Cockayne had spent a few months on St. John in 2007 waiting for British Virgin Islands officials to clear his paperwork before taking a sailing instructor job on Virgin Gorda. The Pennsylvania resident had recently celebrated his 21st birthday when he had a run-in with Ward and two other St. John men the night of June 19, 2007.

Cockayne got into an altercation with Ward, Anselmo Boston and Kamal Thomas outside of the Front Yard Bar in Cruz Bay shortly after midnight on June 19, 2007.

During two trials, prosecutors alleged that the three men followed Cockayne up the street from the bar to the area near Fashion Palace in Estate Enighed where they beat and stabbed him to death before fleeing.

Cockayne suffered eight stab wounds including one to the femoral artery and he bled to death on the Cruz Bay street before emergency responders arrived.

Boston and Thomas were arrested in late 2007 and Ward was nabbed by VIPD on June 27, 2008. All three defendants faced a jury in a joined trial in October 2008. Jurors in that trial found Ward guilty of first-degree murder, third-degree assault and weapons charges. The jury acquitted Boston and Thomas of murder, but found both men guilty of assault and weapons charges.

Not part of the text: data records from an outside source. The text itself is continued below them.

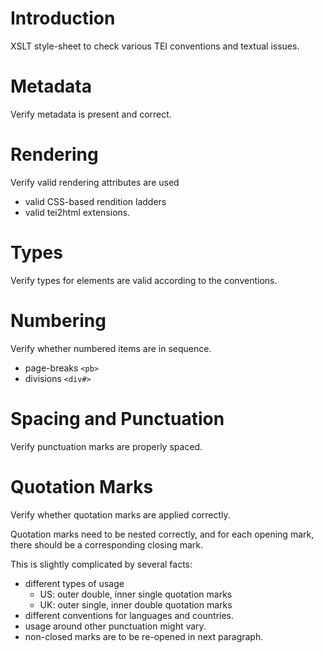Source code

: # Introduction #

XSLT style-sheet to check various TEI conventions and textual issues.


# Metadata #

Verify metadata is present and correct.

# Rendering #

Verify valid rendering attributes are used

  * valid CSS-based rendition ladders
  * valid tei2html extensions.

# Types #

Verify types for elements are valid according to the conventions.

# Numbering #

Verify whether numbered items are in sequence.

  * page-breaks `<pb>`
  * divisions `<div#>`

# Spacing and Punctuation #

Verify punctuation marks are properly spaced.

# Quotation Marks #

Verify whether quotation marks are applied correctly.

Quotation marks need to be nested correctly, and for each
opening mark, there should be a corresponding closing mark.

This is slightly complicated by several facts:

  * different types of usage
    * US: outer double, inner single quotation marks
    * UK: outer single, inner double quotation marks
  * different conventions for languages and countries.
  * usage around other punctuation might vary.
  * non-closed marks are to be re-opened in next paragraph.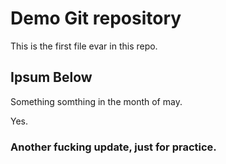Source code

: # Demo Git repository

This is the first file evar in this repo.

## Ipsum Below

Something somthing in the month of may.

Yes.

### Another fucking update, just for practice.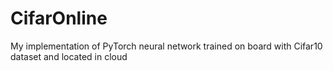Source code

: # CifarOnline
My implementation of PyTorch neural network trained on board with Cifar10 dataset and located in cloud
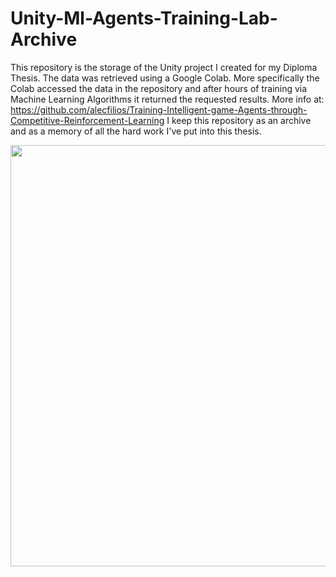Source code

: # Unity-Ml-Agents-Training-Lab-Archive
This repository is the storage of the Unity project I created for my Diploma Thesis. The data was retrieved using a Google Colab.
More specifically the Colab accessed the data in the repository and after hours of training via Machine Learning Algorithms it returned the requested results. 
More info at: https://github.com/alecfilios/Training-Intelligent-game-Agents-through-Competitive-Reinforcement-Learning
I keep this repository as an archive and as a memory of all the hard work I've put into this thesis. 

<img width="674" src="https://user-images.githubusercontent.com/43823795/138601478-590dcc56-a725-406c-8754-aaa39ecf8253.png">
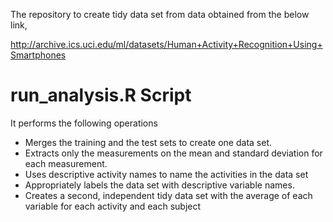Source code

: The repository to create tidy data set from data obtained from the below link,

http://archive.ics.uci.edu/ml/datasets/Human+Activity+Recognition+Using+Smartphones

# run_analysis.R Script
It performs the following operations 
  * Merges the training and the test sets to create one data set. 
  * Extracts only the measurements on the mean and standard deviation for each measurement. 
  * Uses descriptive activity names to name the activities in the data set 
  * Appropriately labels the data set with descriptive variable names. 
  * Creates a second, independent tidy data set with the average of each variable for each activity and each subject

In July 2009, V.I. Superior Court Judge Brenda Hollar tossed Ward’s murder conviction because prosecutors had not shared a piece of evidence. Hollar overturned the convictions of Boston and Thomas in September 2009 after learning that Cockayne’s family had paid several witnesses who testified during the trial.

The second time around, Hollar ordered Thomas and Boston’s trial to be separate from Ward’s trial. In March 2010, Boston and Thomas faced their second jury, which convicted both men of third-degree assault and weapons charges again.

Hollar sentenced both men in November 2010 to about eight years in jail. They are currently serving those sentences.

Ward faced his second jury in December 2009 and that time around he was convicted of second-degree murder. In July 2010, Hollar threw out that conviction on grounds that prosecutors had prevented a defense witness from returning to the territory to stand trial.

Instead of facing a third trial this month, Ward accepted a plea deal of one count of voluntary manslaughter, which carries a maximum sentence of 10 years. Ward used what is known as an Alford Plea, which allowed him to submit a guilty plea in court while still maintaining his innocence.

Hollar handed down the maximum sentence of 10 years in prison for the 24-year-old St. John man in V.I. Superior Court on Thursday, January 6, according to a report in the V.I. Daily News.

Ward’s sentence includes time served and he was ordered to pay $10,000 for Cockayne’s funeral expenses, according to the report. Before announcing Ward’s sentence, Cockayne’s parents Bill and Jeanie Cockayne, his bother Jeff and uncle, Peter Goetz, gave statement impacts to the judge, according to the report in the V.I. Daily News.

Ward’s sister and a family friend also addressed the court during last week’s sentencing, according to the report.